José Luis y yo nunca tuvimos amigos en común, no compartimos el mismo piso durante los tres años de tortura escolar, ni jamás coincidimos en alguna actividad extra muros. Fuimos víctimas del caprichoso azar. No existe alguna otra explicación que justificara que el estudiante introvertido hasta la invisibilidad –empero el más brillante de todo el plantel– y yo cultiváramos un lazo de entrañable complicidad. Fue él quien, en un auténtico acto de piedad, puso en mis manos en ceremonioso préstamo Cien años de soledad. Junto a José Luis exploré fascinada la descendencia Buendía-Iguarán, con la intención de encontrar signos o mensajes ocultos en cada Arcadio o Aureliano que nos revelaran alguna obviedad trágica, algún premonitorio de infelicidad. Éramos un par de idiotas ajenos a las fuertes críticas que señalaron a Cien años de soledad como una novela engaña bobos de descarada influencia Faulkneriana. Hoy me alegro de nuestra limitadísima cultura y orfandad de sapiencia; porque la carencia de prejuicios es la única ruta posible para devorar la novela cumbre de Gabriel García Márquez y quedar a merced de la impenetrable ciénaga que mantenía a Macondo libre de malicia, cobijada en inocencia. A Pilar Ternera, con su risa que espantaba a las palomas, a Melquíades con sus diminutas manos de gorrión, al patriarca José Arcadio Buendía, pero sobre todo a la del pétreo corazón: Amaranta Buendía y su sangre turbia e incestuosa, le correspondía nuestro fervor a prueba de sortilegios, ascensiones, pescaditos de oro, pelotones de fusilamiento, esteras voladoras, golondrinos, pestes del insomnio y colas de puerco.

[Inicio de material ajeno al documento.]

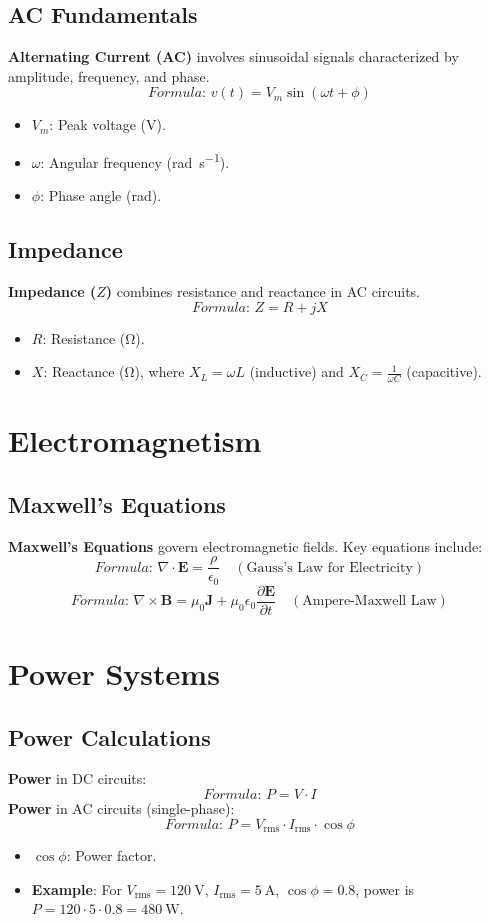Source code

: \documentclass[12pt]{article}
\newcommand{\concept}[1]{\textbf{#1}}
\newcommand{\formula}[1]{\textit{Formula: }#1}
\begin{document}
\subsection{AC Fundamentals}
\concept{Alternating Current (AC)} involves sinusoidal signals characterized by amplitude, frequency, and phase.
\[
\formula{v(t) = V_m \sin(\omega t + \phi)}
\]
\begin{itemize}
    \item \(V_m\): Peak voltage (\si{\volt}).
    \item \(\omega\): Angular frequency (\si{\radian\per\second}).
    \item \(\phi\): Phase angle (\si{\radian}).
\end{itemize}

\subsection{Impedance}
\concept{Impedance (\(Z\))} combines resistance and reactance in AC circuits.
\[
\formula{Z = R + jX}
\]
\begin{itemize}
    \item \(R\): Resistance (\si{\ohm}).
    \item \(X\): Reactance (\si{\ohm}), where \(X_L = \omega L\) (inductive) and \(X_C = \frac{1}{\omega C}\) (capacitive).
\end{itemize}

\section{Electromagnetism}
\subsection{Maxwell's Equations}
\concept{Maxwell's Equations} govern electromagnetic fields. Key equations include:
\[
\formula{\nabla \cdot \mathbf{E} = \frac{\rho}{\epsilon_0}} \quad (\text{Gauss's Law for Electricity})
\]
\[
\formula{\nabla \times \mathbf{B} = \mu_0 \mathbf{J} + \mu_0 \epsilon_0 \frac{\partial \mathbf{E}}{\partial t}} \quad (\text{Ampere-Maxwell Law})
\]

\section{Power Systems}
\subsection{Power Calculations}
\concept{Power} in DC circuits:
\[
\formula{P = V \cdot I}
\]
\concept{Power} in AC circuits (single-phase):
\[
\formula{P = V_{\text{rms}} \cdot I_{\text{rms}} \cdot \cos\phi}
\]
\begin{itemize}
    \item \(\cos\phi\): Power factor.
    \item \textbf{Example}: For \(V_{\text{rms}} = \SI{120}{\volt}\), \(I_{\text{rms}} = \SI{5}{\ampere}\), \(\cos\phi = 0.8\), power is \(P = 120 \cdot 5 \cdot 0.8 = \SI{480}{\watt}\).
\end{itemize}
\end{document}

Le perdí la pista a mi pasado adolescente, no a propósito, pero sin culpa. Muchas veces desee no haber sido tocada por la fatalidad y haber crecido desprovista de tanta oscuridad. Gracias a Francisco y Jessica logré cruzar la barrera del tiempo y obligarme a mirar nuevamente a la chica de tímida sonrisa sentada en el quinto sitio de la segunda fila de la fotografía del primer año grupo C de la Escuela Secundaria Pública Silvestre Revueltas 191, Turno Vespertino; quien trató de ocultarse de la infamia entre faldas largas y calcetas hasta las rodillas.
Pero, sobre todo, les agradezco que gracias a su noble intervención me hicieran recordar a Adriana Mendoza, mi mejor amiga del pasado. Le he mandado solicitud de amistad en FB, la encontré de inmediato, era imposible no reconocerla. Me gustaría mucho saber si es feliz, dónde vive, si aún le gusta rizarse el cabello y dejárselo crecer hasta la cintura. Deséenme suerte camaradas, nunca es tarde para rescatar el amor. Incluso en el pantano del pasado.